The following snippet works:

sourcefile.json

{
    "MySecret": "__My-Secret__",
    "Unknown": "__UNKNOWN_VARIABLE__"
}

azure-pipeline.yml

trigger: none

pool:
  vmImage: windows-latest

steps:
- task: AzureKeyVault@2
  displayName: 'Azure Key Vault: MyKeyVault'
  inputs:
    azureSubscription: 'SPN'
    KeyVaultName: 'MyKeyVault'
    secretsFilter: 'My-Secret'
    RunAsPreJob: true

- task: CmdLine@2
  displayName: 'Echo Out the Source File'
  inputs:
    script: |
      type sourcefile.json

- task: ms-devlabs.utilitytasks.task-tokenizer.Tokenizer@2
  displayName: 'Tokenize File'
  inputs:
    SourcePath: 'sourcefile.json'

- task: CmdLine@2
  displayName: 'Echo Out the Source File (After Modifications)'
  inputs:
    script: |
      type sourcefile.json

Note that when looking at the output in the console the secret will be redacted in the logs due to the behavior called out in the documentation:

Specifically:

We make an effort to mask secrets from appearing in Azure Pipelines output, but you still need to take precautions. Never echo secrets as output. Some operating systems log command line arguments. Never pass secrets on the command line. Instead, we suggest that you map your secrets into environment variables.

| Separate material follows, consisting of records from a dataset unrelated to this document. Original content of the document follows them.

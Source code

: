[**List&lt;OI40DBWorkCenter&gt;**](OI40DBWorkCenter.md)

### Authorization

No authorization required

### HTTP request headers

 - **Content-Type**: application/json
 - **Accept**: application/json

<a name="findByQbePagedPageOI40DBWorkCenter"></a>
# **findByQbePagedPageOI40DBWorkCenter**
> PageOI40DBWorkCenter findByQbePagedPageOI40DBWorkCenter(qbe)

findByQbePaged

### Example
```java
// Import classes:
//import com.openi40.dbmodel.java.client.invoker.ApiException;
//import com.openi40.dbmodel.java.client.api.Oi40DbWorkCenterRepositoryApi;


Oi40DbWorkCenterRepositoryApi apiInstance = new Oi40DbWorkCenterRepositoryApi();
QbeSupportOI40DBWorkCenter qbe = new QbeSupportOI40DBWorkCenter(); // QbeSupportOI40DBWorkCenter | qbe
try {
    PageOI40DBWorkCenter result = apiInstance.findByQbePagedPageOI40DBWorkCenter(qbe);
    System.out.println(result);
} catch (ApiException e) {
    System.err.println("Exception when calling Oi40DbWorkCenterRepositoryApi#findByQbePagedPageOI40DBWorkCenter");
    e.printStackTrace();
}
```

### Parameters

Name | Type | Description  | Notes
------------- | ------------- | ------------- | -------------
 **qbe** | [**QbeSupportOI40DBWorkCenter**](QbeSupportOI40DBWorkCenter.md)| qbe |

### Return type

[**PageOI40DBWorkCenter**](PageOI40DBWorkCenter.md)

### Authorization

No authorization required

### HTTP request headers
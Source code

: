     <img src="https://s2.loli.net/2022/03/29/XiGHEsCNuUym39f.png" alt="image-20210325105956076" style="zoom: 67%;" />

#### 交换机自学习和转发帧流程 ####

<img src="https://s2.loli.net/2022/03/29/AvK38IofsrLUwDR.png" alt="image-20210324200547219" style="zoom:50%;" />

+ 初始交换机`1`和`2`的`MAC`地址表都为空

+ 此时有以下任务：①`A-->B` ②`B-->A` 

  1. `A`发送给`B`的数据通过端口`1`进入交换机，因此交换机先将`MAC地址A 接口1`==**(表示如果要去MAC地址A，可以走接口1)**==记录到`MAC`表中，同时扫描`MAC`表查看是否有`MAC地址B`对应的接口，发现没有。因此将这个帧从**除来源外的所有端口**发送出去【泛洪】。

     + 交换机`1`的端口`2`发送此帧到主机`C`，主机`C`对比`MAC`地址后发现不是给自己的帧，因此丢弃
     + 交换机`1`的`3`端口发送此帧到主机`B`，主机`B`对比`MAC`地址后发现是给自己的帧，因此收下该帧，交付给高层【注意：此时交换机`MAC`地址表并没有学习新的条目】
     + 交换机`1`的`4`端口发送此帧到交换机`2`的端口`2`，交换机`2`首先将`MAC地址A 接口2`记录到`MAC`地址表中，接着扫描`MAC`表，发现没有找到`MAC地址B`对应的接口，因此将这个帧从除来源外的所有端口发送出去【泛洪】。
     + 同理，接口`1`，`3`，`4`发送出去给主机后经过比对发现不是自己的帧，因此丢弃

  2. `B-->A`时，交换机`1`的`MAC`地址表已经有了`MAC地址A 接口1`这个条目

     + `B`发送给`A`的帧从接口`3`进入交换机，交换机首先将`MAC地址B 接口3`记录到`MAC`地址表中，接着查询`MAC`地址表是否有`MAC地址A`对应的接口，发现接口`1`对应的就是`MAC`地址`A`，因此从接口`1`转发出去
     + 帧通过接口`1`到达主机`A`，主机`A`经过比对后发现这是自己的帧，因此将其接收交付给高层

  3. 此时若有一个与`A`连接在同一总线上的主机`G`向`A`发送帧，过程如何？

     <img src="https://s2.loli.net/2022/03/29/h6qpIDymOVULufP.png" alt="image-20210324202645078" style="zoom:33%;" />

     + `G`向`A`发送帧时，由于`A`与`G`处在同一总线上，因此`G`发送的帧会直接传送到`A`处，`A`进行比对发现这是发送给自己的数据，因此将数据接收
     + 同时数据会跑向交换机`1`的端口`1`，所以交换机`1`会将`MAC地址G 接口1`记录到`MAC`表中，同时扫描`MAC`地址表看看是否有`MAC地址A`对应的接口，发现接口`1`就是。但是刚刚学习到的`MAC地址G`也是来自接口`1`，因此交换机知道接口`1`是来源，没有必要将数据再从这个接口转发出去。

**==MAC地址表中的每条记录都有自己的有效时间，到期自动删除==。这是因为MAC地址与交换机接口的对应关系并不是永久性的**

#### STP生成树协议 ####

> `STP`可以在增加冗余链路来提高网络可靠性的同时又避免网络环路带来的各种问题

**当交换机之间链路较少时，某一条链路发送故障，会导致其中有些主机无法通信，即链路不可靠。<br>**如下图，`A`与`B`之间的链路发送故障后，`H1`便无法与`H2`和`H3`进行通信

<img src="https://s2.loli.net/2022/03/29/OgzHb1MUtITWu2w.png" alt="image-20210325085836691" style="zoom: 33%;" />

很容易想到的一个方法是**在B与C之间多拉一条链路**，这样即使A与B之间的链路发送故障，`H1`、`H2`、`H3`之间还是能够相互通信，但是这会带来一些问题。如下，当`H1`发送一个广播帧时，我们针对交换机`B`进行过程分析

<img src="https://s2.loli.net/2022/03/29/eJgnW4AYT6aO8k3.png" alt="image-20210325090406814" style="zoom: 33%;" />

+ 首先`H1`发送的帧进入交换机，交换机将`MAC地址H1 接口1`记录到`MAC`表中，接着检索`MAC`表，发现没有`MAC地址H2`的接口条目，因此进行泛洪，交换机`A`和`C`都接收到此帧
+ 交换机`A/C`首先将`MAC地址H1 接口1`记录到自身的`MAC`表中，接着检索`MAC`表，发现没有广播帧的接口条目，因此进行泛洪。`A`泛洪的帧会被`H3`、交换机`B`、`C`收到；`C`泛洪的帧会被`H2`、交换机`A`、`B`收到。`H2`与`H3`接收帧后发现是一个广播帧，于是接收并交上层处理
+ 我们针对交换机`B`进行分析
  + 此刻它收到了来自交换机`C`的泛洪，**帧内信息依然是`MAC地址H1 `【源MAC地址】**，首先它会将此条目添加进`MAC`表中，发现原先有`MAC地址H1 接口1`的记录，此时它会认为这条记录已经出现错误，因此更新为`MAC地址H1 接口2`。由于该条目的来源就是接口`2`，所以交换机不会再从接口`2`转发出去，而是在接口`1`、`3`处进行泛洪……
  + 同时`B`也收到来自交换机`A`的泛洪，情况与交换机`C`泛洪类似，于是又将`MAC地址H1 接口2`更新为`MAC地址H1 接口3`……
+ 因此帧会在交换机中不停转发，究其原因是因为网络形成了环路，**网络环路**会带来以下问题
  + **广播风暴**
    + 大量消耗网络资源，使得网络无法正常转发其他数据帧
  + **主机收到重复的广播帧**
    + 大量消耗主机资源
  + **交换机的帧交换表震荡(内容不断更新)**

We never mask substrings of secrets. If, for example, "abc123" is set as a secret, "abc" isn't masked from the logs. This is to avoid masking secrets at too granular of a level, making the logs unreadable. For this reason, secrets should not contain structured data. If, for example, "{ "foo": "bar" }" is set as a secret, "bar" isn't masked from the logs.